(Records excerpted from a collection)
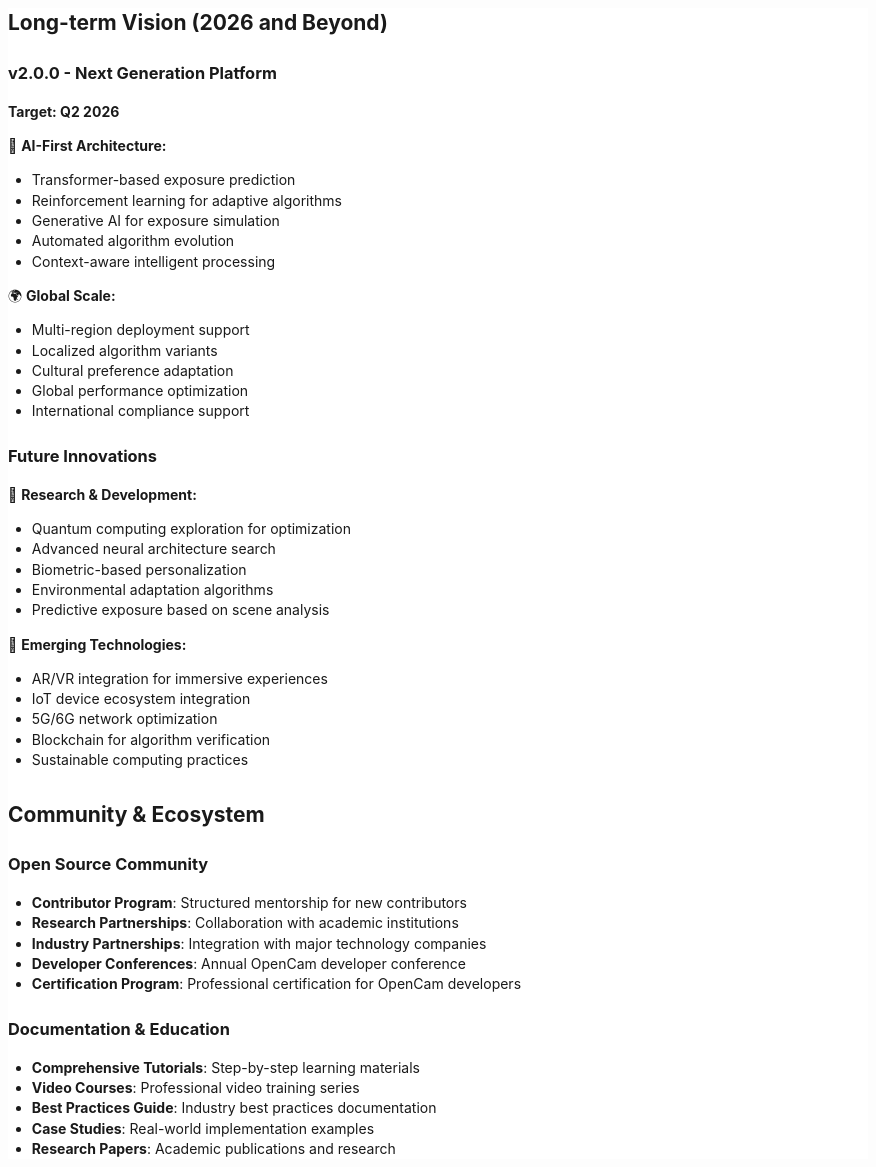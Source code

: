## Long-term Vision (2026 and Beyond)

### v2.0.0 - Next Generation Platform
**Target: Q2 2026**

🧠 **AI-First Architecture:**
- Transformer-based exposure prediction
- Reinforcement learning for adaptive algorithms
- Generative AI for exposure simulation
- Automated algorithm evolution
- Context-aware intelligent processing

🌍 **Global Scale:**
- Multi-region deployment support
- Localized algorithm variants
- Cultural preference adaptation
- Global performance optimization
- International compliance support

### Future Innovations

🔬 **Research & Development:**
- Quantum computing exploration for optimization
- Advanced neural architecture search
- Biometric-based personalization
- Environmental adaptation algorithms
- Predictive exposure based on scene analysis

🌟 **Emerging Technologies:**
- AR/VR integration for immersive experiences
- IoT device ecosystem integration
- 5G/6G network optimization
- Blockchain for algorithm verification
- Sustainable computing practices

## Community & Ecosystem

### Open Source Community
- **Contributor Program**: Structured mentorship for new contributors
- **Research Partnerships**: Collaboration with academic institutions
- **Industry Partnerships**: Integration with major technology companies
- **Developer Conferences**: Annual OpenCam developer conference
- **Certification Program**: Professional certification for OpenCam developers

### Documentation & Education
- **Comprehensive Tutorials**: Step-by-step learning materials
- **Video Courses**: Professional video training series
- **Best Practices Guide**: Industry best practices documentation
- **Case Studies**: Real-world implementation examples
- **Research Papers**: Academic publications and research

WHAT YOU SHOULD DO: Please copy every record above exactly, but leave the pictures out.

THE COMPLETED TASK:
Source code

:## Long-term Vision (2026 and Beyond)

### v2.0.0 - Next Generation Platform
**Target: Q2 2026**

🧠 **AI-First Architecture:**
- Transformer-based exposure prediction
- Reinforcement learning for adaptive algorithms
- Generative AI for exposure simulation
- Automated algorithm evolution
- Context-aware intelligent processing

🌍 **Global Scale:**
- Multi-region deployment support
- Localized algorithm variants
- Cultural preference adaptation
- Global performance optimization
- International compliance support

### Future Innovations

🔬 **Research & Development:**
- Quantum computing exploration for optimization
- Advanced neural architecture search
- Biometric-based personalization
- Environmental adaptation algorithms
- Predictive exposure based on scene analysis

🌟 **Emerging Technologies:**
- AR/VR integration for immersive experiences
- IoT device ecosystem integration
- 5G/6G network optimization
- Blockchain for algorithm verification
- Sustainable computing practices

## Community & Ecosystem

### Open Source Community
- **Contributor Program**: Structured mentorship for new contributors
- **Research Partnerships**: Collaboration with academic institutions
- **Industry Partnerships**: Integration with major technology companies
- **Developer Conferences**: Annual OpenCam developer conference
- **Certification Program**: Professional certification for OpenCam developers

### Documentation & Education
- **Comprehensive Tutorials**: Step-by-step learning materials
- **Video Courses**: Professional video training series
- **Best Practices Guide**: Industry best practices documentation
- **Case Studies**: Real-world implementation examples
- **Research Papers**: Academic publications and research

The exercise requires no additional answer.